#### [WORK INSTRUCTIONS]
Copy precisely the first line of the material below and every later line, stopping with the line that contains "view their appointments.".

***

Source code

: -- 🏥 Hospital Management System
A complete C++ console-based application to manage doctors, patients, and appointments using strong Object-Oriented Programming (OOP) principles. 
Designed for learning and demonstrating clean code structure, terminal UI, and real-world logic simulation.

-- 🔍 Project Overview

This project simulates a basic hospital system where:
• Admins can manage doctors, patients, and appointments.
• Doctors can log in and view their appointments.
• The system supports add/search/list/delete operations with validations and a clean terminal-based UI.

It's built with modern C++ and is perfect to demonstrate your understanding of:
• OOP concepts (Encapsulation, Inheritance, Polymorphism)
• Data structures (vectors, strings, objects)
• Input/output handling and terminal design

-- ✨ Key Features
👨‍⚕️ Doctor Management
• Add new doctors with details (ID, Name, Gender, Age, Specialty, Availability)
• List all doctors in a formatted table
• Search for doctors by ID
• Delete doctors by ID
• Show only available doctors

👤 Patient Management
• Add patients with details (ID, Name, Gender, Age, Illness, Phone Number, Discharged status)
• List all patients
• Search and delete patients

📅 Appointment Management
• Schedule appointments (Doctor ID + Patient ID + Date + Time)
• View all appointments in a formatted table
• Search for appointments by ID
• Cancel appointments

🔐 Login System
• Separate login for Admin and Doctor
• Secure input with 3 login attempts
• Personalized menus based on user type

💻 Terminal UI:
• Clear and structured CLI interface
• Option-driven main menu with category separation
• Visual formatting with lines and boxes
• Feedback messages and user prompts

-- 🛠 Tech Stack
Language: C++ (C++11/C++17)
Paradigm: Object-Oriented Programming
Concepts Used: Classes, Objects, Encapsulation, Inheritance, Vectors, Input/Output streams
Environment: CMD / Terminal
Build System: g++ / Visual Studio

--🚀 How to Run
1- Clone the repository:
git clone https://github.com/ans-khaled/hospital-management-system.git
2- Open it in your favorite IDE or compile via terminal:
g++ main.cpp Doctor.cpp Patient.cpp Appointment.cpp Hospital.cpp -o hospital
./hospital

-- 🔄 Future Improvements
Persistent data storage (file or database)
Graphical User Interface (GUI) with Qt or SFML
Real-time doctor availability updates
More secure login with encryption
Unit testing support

***

#### [COMPLETED EXERCISE]
Source code

: -- 🏥 Hospital Management System
A complete C++ console-based application to manage doctors, patients, and appointments using strong Object-Oriented Programming (OOP) principles. 
Designed for learning and demonstrating clean code structure, terminal UI, and real-world logic simulation.

-- 🔍 Project Overview

This project simulates a basic hospital system where:
• Admins can manage doctors, patients, and appointments.
• Doctors can log in and view their appointments.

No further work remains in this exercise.